BIO: Richard Godwin lives and writes in London, where his dark satire ‘The Cure-All’, about a group of confidence tricksters, has been produced on the stage. He has just finished writing a crime novel. His writing appears regularly at Disenthralled; Gloom Cupboard; Thrillers, Killers ’N Chillers; The New Flesh and Pulp Metal Magazine, among many other magazines. He has a Twitter account and can be found there under the User Name Stanzazone. You can check out his portfolio here. His first crime novel will be published later this year.

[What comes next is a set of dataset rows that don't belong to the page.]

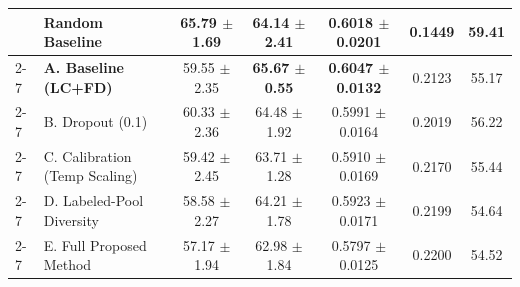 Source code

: \documentclass[conference,letterpaper]{IEEEtran}
\begin{document}
\begin{table}[!t]
{\begin{tabular}{|l|l|c|c|c|c|c|}
& \textbf{Random Baseline} & \textbf{65.79 $\pm$ 1.69} & 64.14 $\pm$ 2.41 & 0.6018 $\pm$ 0.0201 & \textbf{0.1449} & \textbf{59.41} \\
\cline{2-7}
& \textbf{A. Baseline (LC+FD)} & 59.55 $\pm$ 2.35 & \textbf{65.67 $\pm$ 0.55} & \textbf{0.6047 $\pm$ 0.0132} & 0.2123 & 55.17 \\
\cline{2-7}
& B. Dropout (0.1) & 60.33 $\pm$ 2.36 & 64.48 $\pm$ 1.92 & 0.5991 $\pm$ 0.0164 & 0.2019 & 56.22 \\
\cline{2-7}
& C. Calibration (Temp Scaling) & 59.42 $\pm$ 2.45 & 63.71 $\pm$ 1.28 & 0.5910 $\pm$ 0.0169 & 0.2170 & 55.44 \\
\cline{2-7}
& D. Labeled-Pool Diversity & 58.58 $\pm$ 2.27 & 64.21 $\pm$ 1.78 & 0.5923 $\pm$ 0.0171 & 0.2199 & 54.64 \\
\cline{2-7}
& E. Full Proposed Method & 57.17 $\pm$ 1.94 & 62.98 $\pm$ 1.84 & 0.5797 $\pm$ 0.0125 & 0.2200 & 54.52 \\
\hline
\end{tabular}%
}
\end{table}

\begin{table}[!t]
\centering
\caption{Paired Statistical Significance Tests (Full Stacked Method vs. Baselines)}
\label{tab:statistical_tests}
\end{table}
\end{document}
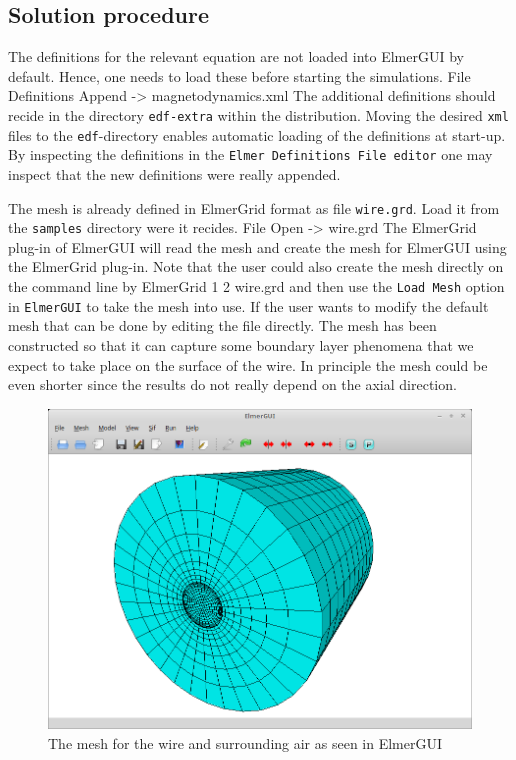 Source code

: \subsection*{Solution procedure}

The definitions for the relevant equation are not loaded into ElmerGUI by default. Hence, 
one needs to load these before starting the simulations.
\ttbegin
File 
  Definitions
    Append -> magnetodynamics.xml
\ttend
The additional definitions should recide in the directory \texttt{edf-extra} within the distribution.
Moving the desired \texttt{xml} files to the \texttt{edf}-directory enables automatic loading of the 
definitions at start-up. By inspecting the definitions in the \texttt{Elmer Definitions File editor} one
may inspect that the new definitions were really appended. 

The mesh is already defined in ElmerGrid format as file \texttt{wire.grd}. Load it from the \texttt{samples} directory were it recides.
\ttbegin
File 
  Open -> wire.grd
\ttend
The ElmerGrid plug-in of ElmerGUI will read the mesh and create the mesh for ElmerGUI using the ElmerGrid plug-in.
Note that the user
could also create the mesh directly on the command line by
\ttbegin
ElmerGrid 1 2 wire.grd
\ttend
and then use the \texttt{Load Mesh} option in \texttt{ElmerGUI} to take the mesh into use. 
If the user wants to modify the default mesh that can be done by editing the file directly.
The mesh has been constructed so that it can capture some boundary layer phenomena that we expect to take
place on the surface of the wire. In principle the mesh could be even shorter since the results do not really
depend on the axial direction. 


\begin{figure}[h]
\centering
\includegraphics[width=140mm]{WireElmerGUI}
\caption{The mesh for the wire and surrounding air as seen in ElmerGUI}\label{fg:WireElmerGUI}
\end{figure}  


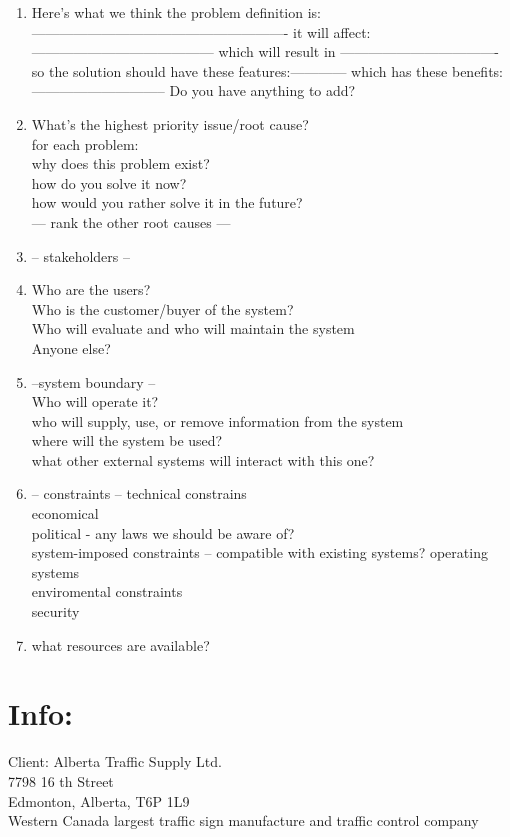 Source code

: \documentclass[letterpaper]{article}
\begin{document}
\begin{enumerate}
       
 \item Here's what we think the problem definition is:
       -------------------------------------------------------
       it will affect: ---------------------------------------
       which will result in ----------------------------------
       so the solution should have these features:------------
       which has these benefits: -----------------------------
       Do you have anything to add?
 \item What's the highest priority issue/root cause? \\
       for each problem: \\
       why does this problem exist?\\
       how do you solve it now?\\
       how would you rather solve it in the future?\\
       --- rank the other root causes ---
 \item -- stakeholders --
 \item Who are the users?\\
       Who is the customer/buyer of the system?\\
       Who will evaluate and who will maintain the system\\
       Anyone else?
 \item --system boundary --\\
       Who will operate it?\\
       who will supply, use, or remove information from the system\\
       where will the system be used?\\
       what other external systems will interact with this one?\\
 \item -- constraints --
       technical constrains\\
       economical\\
       political - any laws we should be aware of?\\
       system-imposed constraints -- compatible with existing systems? operating systems\\
       enviromental constraints\\
       security\\
 \item what resources are available?
\end{enumerate}

\section{Info:}
Client:
Alberta Traffic Supply Ltd.\\
7798 16 th Street\\
Edmonton, Alberta, T6P 1L9\\
Western Canada largest traffic sign manufacture and traffic control company\\
\end{document}

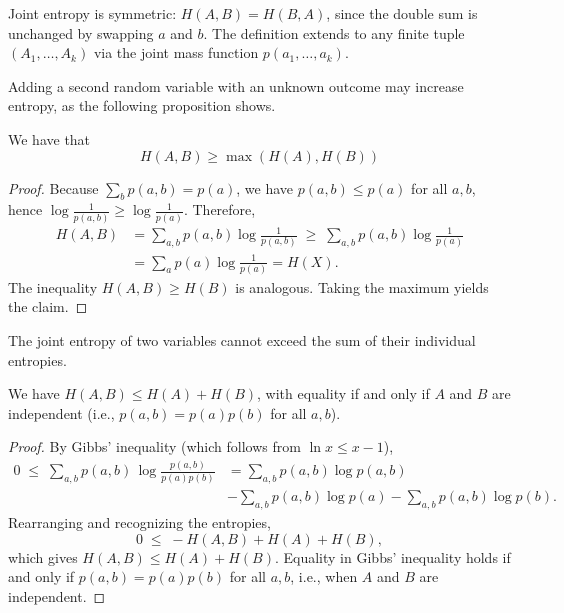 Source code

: Joint entropy is symmetric: $H(A, B)=H(B, A)$, since the double sum is unchanged by swapping $a$ and $b$. The definition extends to any finite tuple $(A_1, \ldots, A_k)$ via the joint mass function $p(a_1, \ldots, a_k)$.

Adding a second random variable with an unknown outcome may increase entropy, as the following proposition shows.

\begin{proposition}
We have that
\[
H(A, B) \geq \max \left( H(A), H(B) \right)
\]
\end{proposition}
\begin{proof}
Because $\sum_{b}p(a,b)=p(a)$, we have $p(a,b)\le p(a)$ for all $a,b$, hence $\log\frac{1}{p(a,b)}\ge \log\frac{1}{p(a)}$. Therefore,
\begin{equation*}
\begin{split}
H(A, B) & = \sum_{a,b} p(a,b)\log\frac{1}{p(a,b)}
\;\ge\; \sum_{a,b} p(a,b)\log\frac{1}{p(a)} \\
& = \sum_{a} p(a)\log\frac{1}{p(a)}=H(X).
\end{split}
\end{equation*}
The inequality $H(A, B)\ge H(B)$ is analogous. Taking the maximum yields the claim.
\end{proof}

The joint entropy of two variables cannot exceed the sum of their individual entropies.

\begin{proposition}
\label{prop:joint_entropy}
We have $H(A, B)\le H(A) + H(B)$, with equality if and only if $A$ and $B$ are independent (i.e., $p(a,b)=p(a)p(b)$ for all $a,b$).
\end{proposition}
\begin{proof}
By Gibbs' inequality (which follows from $\ln x\le x-1$),
\begin{equation*}
\begin{split}
0 \;\le\; \sum_{a,b} p(a,b)\,\log\frac{p(a,b)}{p(a)p(b)}
& = \sum_{a,b} p(a,b)\log p(a,b) \\
& - \sum_{a,b} p(a,b)\log p(a) - \sum_{a,b} p(a,b)\log p(b).
\end{split}
\end{equation*}
Rearranging and recognizing the entropies,
\[
0 \;\le\; -H(A, B) + H(A) + H(B),
\]
which gives $H(A, B) \le H(A) + H(B)$. Equality in Gibbs' inequality holds if and only if $p(a,b)=p(a)p(b)$ for all $a,b$, i.e., when $A$ and $B$ are independent.
\end{proof}

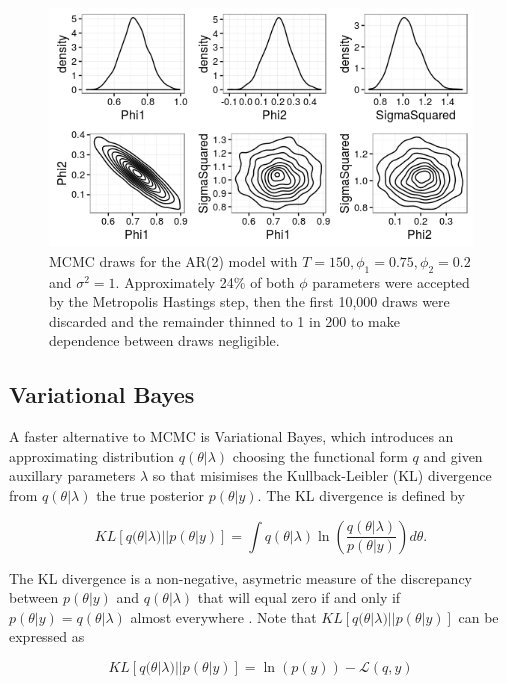 \documentclass[12pt,a4paper]{article}%
\numberwithin{equation}{section}
\begin{document}
\begin{figure}[h]
\centering
\includegraphics[scale = 0.6]{MCMC.png}
\caption{MCMC draws for the AR(2) model with $T = 150, \phi_1 = 0.75, \phi_2 = 0.2$ and $\sigma^2 = 1$. Approximately 24\% of both $\phi$ parameters were accepted by the Metropolis Hastings step, then the first 10,000 draws were discarded and the remainder thinned to 1 in 200 to make dependence between draws negligible.}
\label{MCMCplot}
\end{figure}

\subsection{Variational Bayes}

A faster alternative to MCMC is Variational Bayes, which introduces an approximating distribution $q(\theta | \lambda)$ choosing the functional form $q$ and given auxillary parameters $\lambda$ so that  misimises the Kullback-Leibler (KL) divergence \citep{Kullback1951} from $q(\theta | \lambda)$ the true posterior $p(\theta | y)$. The KL divergence is defined by

\begin{equation}
\label{KL-def}
KL[q(\theta | \lambda)||p(\theta | y)] = \int q(\theta | \lambda) \ln \left( \frac{q(\theta | \lambda)}{p(\theta | y)}\right) d\theta.
\end{equation}

The KL divergence is a non-negative, asymetric measure of the discrepancy between $p(\theta | y)$ and $q(\theta | \lambda)$ that will equal zero if and only if $p(\theta | y) = q(\theta | \lambda)$ almost everywhere \citep{Bishop2006}. Note that $KL[q(\theta | \lambda)||p(\theta | y)]$ can be expressed as

\begin{equation}
\label{KL-ELBO}
KL[q(\theta | \lambda)||p(\theta | y)] = \ln(p(y)) - \mathcal{L}(q, y)
\end{equation}
\end{document}
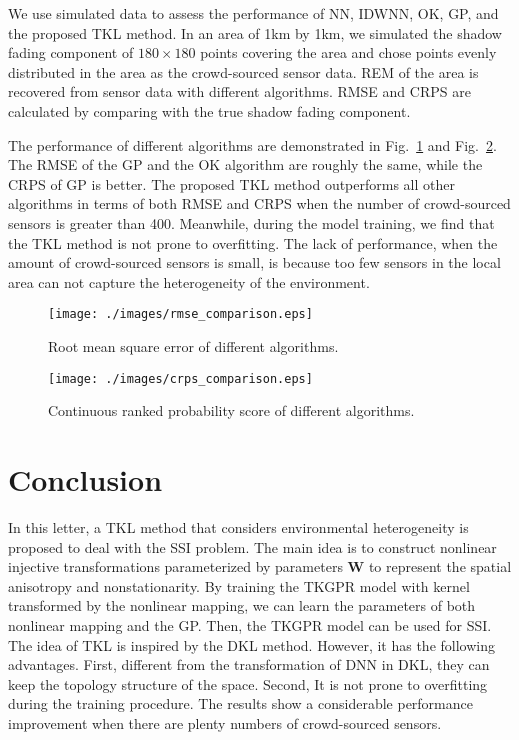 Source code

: \documentclass[12pt, draftclsenofoot, oneside, onecolumn]{IEEEtran}
\begin{document}
We use simulated data to assess the performance of NN, IDWNN, OK, GP, and the proposed TKL method. In an area of 1km by 1km, we simulated the shadow fading component of $180\times180$ points covering the area and chose points evenly distributed in the area as the crowd-sourced sensor data. REM of the area is recovered from sensor data with different algorithms. RMSE and CRPS are calculated by comparing with the true shadow fading component.

The performance of different algorithms are demonstrated in Fig.~\ref{fig:rmse} and Fig.~\ref{fig:crps}. The RMSE of the GP and the OK algorithm are roughly the same, while the CRPS of GP is better. The proposed TKL method outperforms all other algorithms in terms of both RMSE and CRPS when the number of crowd-sourced sensors is greater than 400. Meanwhile, during the model training, we find that the TKL method is not prone to overfitting. The lack of performance, when the amount of crowd-sourced sensors is small, is because too few sensors in the local area can not capture the heterogeneity of the environment. 

\begin{figure}[!tb]
  \centering
  \texttt{[image: ./images/rmse\_comparison.eps]}
  \caption{Root mean square error of different algorithms.}
  \label{fig:rmse}
\end{figure}

\begin{figure}[!tb]
  \centering
  \texttt{[image: ./images/crps\_comparison.eps]}
  \caption{Continuous ranked probability score of different algorithms.}
  \label{fig:crps}
\end{figure}

\section{Conclusion}
In this letter, a TKL method that considers environmental heterogeneity is proposed to deal with the SSI problem. The main idea is to construct nonlinear injective transformations parameterized by parameters $\mathbf{W}$ to represent the spatial anisotropy and nonstationarity. By training the TKGPR model with kernel transformed by the nonlinear mapping, we can learn the parameters of both nonlinear mapping and the GP. Then, the TKGPR model can be used for SSI. The idea of TKL is inspired by the DKL method. However, it has the following advantages. First, different from the transformation of DNN in DKL, they can keep the topology structure of the space.  Second, It is not prone to overfitting during the training procedure. The results show a considerable performance improvement when there are plenty numbers of crowd-sourced sensors.
\end{document}
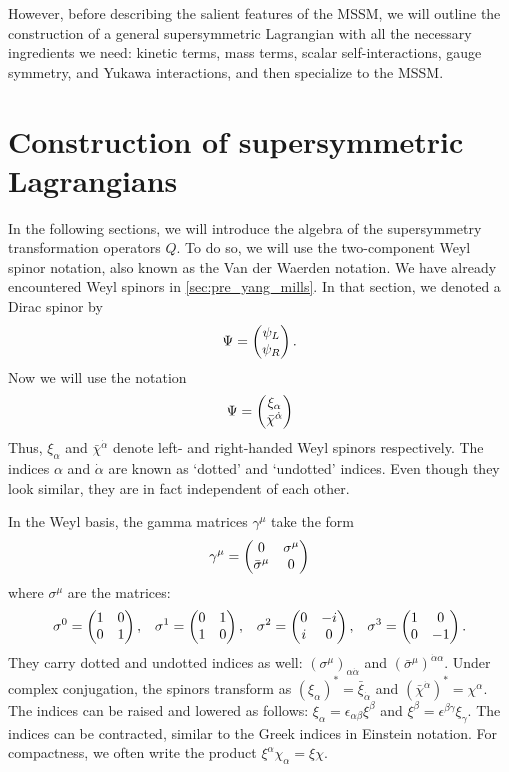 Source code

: However, before describing the salient features of the MSSM, we will outline the construction of a general supersymmetric Lagrangian with all the necessary ingredients we need: kinetic terms, mass terms, scalar self-interactions, gauge symmetry, and Yukawa interactions, and then specialize to the MSSM.

\section{Construction of supersymmetric Lagrangians}
In the following sections, we will introduce the algebra of the supersymmetry transformation operators $Q$. To do so, we will use the two-component Weyl spinor notation, also known as the Van der Waerden notation. We have already encountered Weyl spinors in \autoref{sec:pre_yang_mills}. In that section, we denoted a Dirac spinor by
\begin{equation*}
\Psi = \begin{pmatrix} \psi_L \\ \psi_R\end{pmatrix}.
\end{equation*}
Now we will use the notation
\begin{equation*}
  \Psi = \begin{pmatrix} \xi_\alpha \\ \bar{\chi}^{\dot{\alpha}}\end{pmatrix}
\end{equation*}
Thus, $\xi_\alpha$ and $\bar{\chi}^{\dot{\alpha}}$ denote left- and right-handed Weyl spinors respectively. The indices $\alpha$ and $\dot{\alpha}$ are known as `dotted' and `undotted' indices. Even though they look similar, they are in fact independent of each other.

In the Weyl basis, the gamma matrices $\gamma^\mu$ take the form
\begin{equation}
  \gamma^\mu = \begin{pmatrix} 0 & \sigma^\mu \\ \bar{\sigma}^\mu & 0\end{pmatrix}
\end{equation}
where $\sigma^\mu$ are the matrices:
\begin{align*}
\sigma^0 = \begin{pmatrix} 1 & 0 \\ 0 & 1\end{pmatrix}, && \sigma^1 = \begin{pmatrix} 0 & 1 \\ 1 & 0\end{pmatrix}, && \sigma^2 = \begin{pmatrix} 0 & -i \\ i & 0\end{pmatrix}, && \sigma^3 = \begin{pmatrix} 1 & 0 \\ 0 & -1\end{pmatrix}.
\end{align*}
They carry dotted and undotted indices as well: $(\sigma^\mu)_{\alpha\dot{\alpha}}$ and $(\bar{\sigma}^\mu)^{\dot{\alpha}\alpha}$. Under complex conjugation, the spinors transform as
$(\xi_\alpha)^* = \bar{\xi}_{\dot{\alpha}}$ and $(\bar{\chi}^{\dot{\alpha}})^* = \chi^{\alpha}$. The indices can be raised and lowered as follows: $\xi_\alpha = \epsilon_{\alpha\beta}\xi^\beta$ and $\xi^\beta = \epsilon^{\beta\gamma}\xi_\gamma$.
The indices can be contracted, similar to the Greek indices in Einstein notation. For compactness, we often write the product $\xi^\alpha\chi_\alpha = \xi\chi$.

His website is now all-new, complete with information on his upcoming novel APOSTLE RISING and a special page devoted to the critically-acclaimed CHIN WAG AT THE SLAUGHTERHOUSE interviews.
13 hours ago
Richard, This is magnificently diabolical. Told in such an icy cold manner--so much hatred and so much anger and so little humanity. Very chilling. Next time we all stroll down the avenue, we would be wise to remain alert to those seemingly invisible.
Woofa! My Name Is Legion and I am the ghost in the machine of your civilization. The perfect killer is the guy you never see, because your eye see then move on without including him in your equations. Powerful stuff. And disquieting.
Ditto the Woofa! What a great idea, this theme! Right under our noses, we passed it, unable to face it, and you grabbed it and maximized it brilliantly as always. And we all know this, it’s because you take your job seriously : )
The rat gets the cheese. Well penned, Richard.
I agree, this is very disquieting. It's both lean and poetic, quite a feat. I love this line: "...working only with the script they knew."
Amazing. As noir as it gets. Quite beautiful and, as Joyce said, 'magnificently diabolical'.Brilliant. Wish I could do that!
For several reasons I find this story outstanding:
(1) the word flow is incredible. Not a word out of place!
(2) the author takes on a frighteningly demonic character and we accept him as believable
(3) it was written by a master flasher Richard Godwin!
Cold, stalking and predatorial. A spectacular cadence and excellent pace as well.
Just a great piece.
An aching hollowness and void that penetrates this piece. Dulled and numbing, the detritus that is his world provides no succor.
Gripping the over tones of the invisable homeless is an intersting social comentary... it would be much harder to track some one with no fixed pattern, home, work place.
You're setting the bar with this one, Richard. Just, flabbergasted. Good as it gets, mate.
And this is why the tell you not to pick up people on the side of the road, but I will continue to do so even if it does bring the death of me.
Eerie yet fascinating and I really enjoyed how you put it together, the beginning was catching and drew me in entirely.
Thank you everyone for your comments,Joyce, it's good to see you again, Bill, as always, you bring your own unique quality and intelligence, Miss A, it is an honour from you, Carrie,with chiselled fangs your words are rewarding, Cathryn, thank you, I'm glad you liked it, Paul,thank you for your kind words, Sal, that's chuffed me, you're a top man, Jodi, your comment shows so much fine tuning into a piece, Skeedes, thank you very much, Michael, you said it so eloquently, Callan, you're right, it's good to see you here, Ian thank you so much, Nic, I'm glad you were drawn in.
Very, very good, sir. Even better, prose-wise, and I will be using the, "beligerent as an unpaid whore" line in life.